Similarly, Saura derives tremendous power from the dual musical themes repeated throughout—the somber Satie-lite Federico Mompou piano composition and Jeanette’s rollicking bubblegum pop “Porque Te Vas.” The former serves as a perfect companion to the film’s muted, low-key design and deliberate camera moves. The latter is the film’s left-field ace in the hole, a perfectly chosen bit of pop ephemera imbued by the film’s painterly compositions and Torrent’s doleful face with an almost impossible weight. By the time the film recycles the song for the third time during the final sequence, its banally festive horns and flat vocals become strikingly anthemic, a hopeful marching ballad for the emerging New Spain.

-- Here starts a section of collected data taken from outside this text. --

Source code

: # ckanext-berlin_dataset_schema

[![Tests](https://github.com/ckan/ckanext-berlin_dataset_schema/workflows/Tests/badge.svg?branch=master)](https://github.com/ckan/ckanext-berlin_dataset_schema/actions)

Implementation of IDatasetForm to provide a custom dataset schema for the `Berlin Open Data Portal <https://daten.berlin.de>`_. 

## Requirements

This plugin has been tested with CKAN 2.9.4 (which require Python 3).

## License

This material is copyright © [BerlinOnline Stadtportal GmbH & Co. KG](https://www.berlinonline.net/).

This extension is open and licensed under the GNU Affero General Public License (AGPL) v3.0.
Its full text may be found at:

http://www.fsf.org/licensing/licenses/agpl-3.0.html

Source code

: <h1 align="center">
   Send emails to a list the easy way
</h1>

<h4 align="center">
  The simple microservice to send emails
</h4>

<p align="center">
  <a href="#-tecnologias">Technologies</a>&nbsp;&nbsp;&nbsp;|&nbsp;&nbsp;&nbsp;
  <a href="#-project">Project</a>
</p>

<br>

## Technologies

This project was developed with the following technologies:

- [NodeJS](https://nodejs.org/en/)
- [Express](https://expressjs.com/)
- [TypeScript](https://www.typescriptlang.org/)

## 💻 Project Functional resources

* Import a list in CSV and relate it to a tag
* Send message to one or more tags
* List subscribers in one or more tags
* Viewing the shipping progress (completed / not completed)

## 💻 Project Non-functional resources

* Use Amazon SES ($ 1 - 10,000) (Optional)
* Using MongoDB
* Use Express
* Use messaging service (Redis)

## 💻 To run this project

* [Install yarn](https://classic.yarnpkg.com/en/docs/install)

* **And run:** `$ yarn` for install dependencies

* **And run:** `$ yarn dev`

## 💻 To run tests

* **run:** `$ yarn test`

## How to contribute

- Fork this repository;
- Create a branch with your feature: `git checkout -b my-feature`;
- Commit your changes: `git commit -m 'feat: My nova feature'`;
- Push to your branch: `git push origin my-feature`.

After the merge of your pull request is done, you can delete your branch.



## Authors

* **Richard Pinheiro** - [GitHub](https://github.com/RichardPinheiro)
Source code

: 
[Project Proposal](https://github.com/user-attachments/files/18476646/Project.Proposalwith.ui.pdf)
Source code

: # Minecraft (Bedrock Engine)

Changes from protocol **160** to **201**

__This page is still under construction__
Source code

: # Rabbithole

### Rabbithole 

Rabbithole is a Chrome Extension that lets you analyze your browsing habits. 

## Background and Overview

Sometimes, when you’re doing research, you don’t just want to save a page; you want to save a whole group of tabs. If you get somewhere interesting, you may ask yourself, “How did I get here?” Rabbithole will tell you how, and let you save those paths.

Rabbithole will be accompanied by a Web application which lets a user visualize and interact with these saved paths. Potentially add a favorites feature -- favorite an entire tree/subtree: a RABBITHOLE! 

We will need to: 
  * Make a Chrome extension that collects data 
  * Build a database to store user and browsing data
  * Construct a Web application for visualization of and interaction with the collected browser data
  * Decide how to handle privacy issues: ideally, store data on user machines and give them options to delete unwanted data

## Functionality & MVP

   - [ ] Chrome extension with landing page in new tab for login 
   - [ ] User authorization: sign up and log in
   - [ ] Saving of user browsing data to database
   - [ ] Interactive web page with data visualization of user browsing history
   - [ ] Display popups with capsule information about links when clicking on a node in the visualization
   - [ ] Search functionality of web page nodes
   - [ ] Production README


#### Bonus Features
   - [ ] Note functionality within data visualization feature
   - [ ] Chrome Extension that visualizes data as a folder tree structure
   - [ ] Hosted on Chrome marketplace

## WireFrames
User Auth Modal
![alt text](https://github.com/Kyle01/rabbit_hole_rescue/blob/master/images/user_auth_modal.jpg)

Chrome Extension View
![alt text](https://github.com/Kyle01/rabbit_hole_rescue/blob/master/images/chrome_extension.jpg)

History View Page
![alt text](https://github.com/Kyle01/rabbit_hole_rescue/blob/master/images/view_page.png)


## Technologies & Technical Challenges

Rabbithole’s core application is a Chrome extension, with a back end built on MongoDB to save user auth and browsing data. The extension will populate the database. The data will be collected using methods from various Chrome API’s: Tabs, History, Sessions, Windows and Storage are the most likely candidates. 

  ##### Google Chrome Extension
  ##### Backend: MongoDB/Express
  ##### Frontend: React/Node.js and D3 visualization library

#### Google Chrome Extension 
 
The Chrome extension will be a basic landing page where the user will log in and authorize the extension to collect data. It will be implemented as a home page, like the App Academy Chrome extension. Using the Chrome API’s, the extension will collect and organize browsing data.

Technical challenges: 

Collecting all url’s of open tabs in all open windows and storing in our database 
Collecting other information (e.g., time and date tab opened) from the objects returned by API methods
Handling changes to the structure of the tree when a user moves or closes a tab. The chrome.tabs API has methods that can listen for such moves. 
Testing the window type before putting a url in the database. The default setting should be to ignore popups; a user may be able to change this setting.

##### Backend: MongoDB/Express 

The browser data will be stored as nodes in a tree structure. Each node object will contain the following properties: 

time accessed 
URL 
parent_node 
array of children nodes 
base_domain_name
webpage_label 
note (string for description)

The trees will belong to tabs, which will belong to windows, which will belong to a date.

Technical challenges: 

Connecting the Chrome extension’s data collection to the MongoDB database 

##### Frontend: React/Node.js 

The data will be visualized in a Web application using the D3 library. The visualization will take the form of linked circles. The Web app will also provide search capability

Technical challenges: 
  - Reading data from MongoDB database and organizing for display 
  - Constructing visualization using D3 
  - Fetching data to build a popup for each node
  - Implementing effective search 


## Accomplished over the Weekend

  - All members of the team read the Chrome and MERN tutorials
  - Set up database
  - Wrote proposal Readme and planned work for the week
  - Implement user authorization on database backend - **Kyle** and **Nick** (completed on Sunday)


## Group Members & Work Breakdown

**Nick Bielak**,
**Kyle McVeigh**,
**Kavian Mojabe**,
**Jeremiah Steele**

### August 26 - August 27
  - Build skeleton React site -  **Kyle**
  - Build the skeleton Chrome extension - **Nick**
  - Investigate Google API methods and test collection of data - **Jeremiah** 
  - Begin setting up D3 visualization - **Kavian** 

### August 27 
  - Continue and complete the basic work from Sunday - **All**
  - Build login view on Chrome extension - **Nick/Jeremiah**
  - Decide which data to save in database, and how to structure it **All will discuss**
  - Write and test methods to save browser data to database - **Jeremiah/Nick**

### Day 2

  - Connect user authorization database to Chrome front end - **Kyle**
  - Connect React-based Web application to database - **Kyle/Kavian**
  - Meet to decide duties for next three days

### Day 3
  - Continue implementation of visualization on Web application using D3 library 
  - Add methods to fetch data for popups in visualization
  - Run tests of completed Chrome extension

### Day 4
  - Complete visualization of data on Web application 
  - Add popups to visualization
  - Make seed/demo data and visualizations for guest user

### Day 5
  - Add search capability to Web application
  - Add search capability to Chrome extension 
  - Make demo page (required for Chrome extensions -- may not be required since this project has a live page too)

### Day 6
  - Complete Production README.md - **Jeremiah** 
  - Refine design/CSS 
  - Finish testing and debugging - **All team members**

Saura’s international reputation has waned over the past two decades as he’s focused more insularly on exploring traditions of Spanish art and folk culture. He remains eclipsed by more heralded figures of Spanish cinema (his mentor Buñuel, the increasingly sanitized Almodóvar), and though his work was featured earlier this year in a stellar Lincoln Center retrospective, it went largely unwatched—even his best-known films were played to near-deserted houses. He’s a filmmaker deserving of a reputation much greater than the one he currently possesses, and while Criterion and Eclipse’s discs are one important step in rediscovering his vital oeuvre, it might also take a healthy dose of unchecked overzealous bluster to force this onto people’s Netflix queues.

So here goes: this movie is damn near a masterpiece, a touchstone of Spanish cinema, and an essential viewing experience for anyone who considers him or herself serious about film as a medium. Now go watch the damn thing.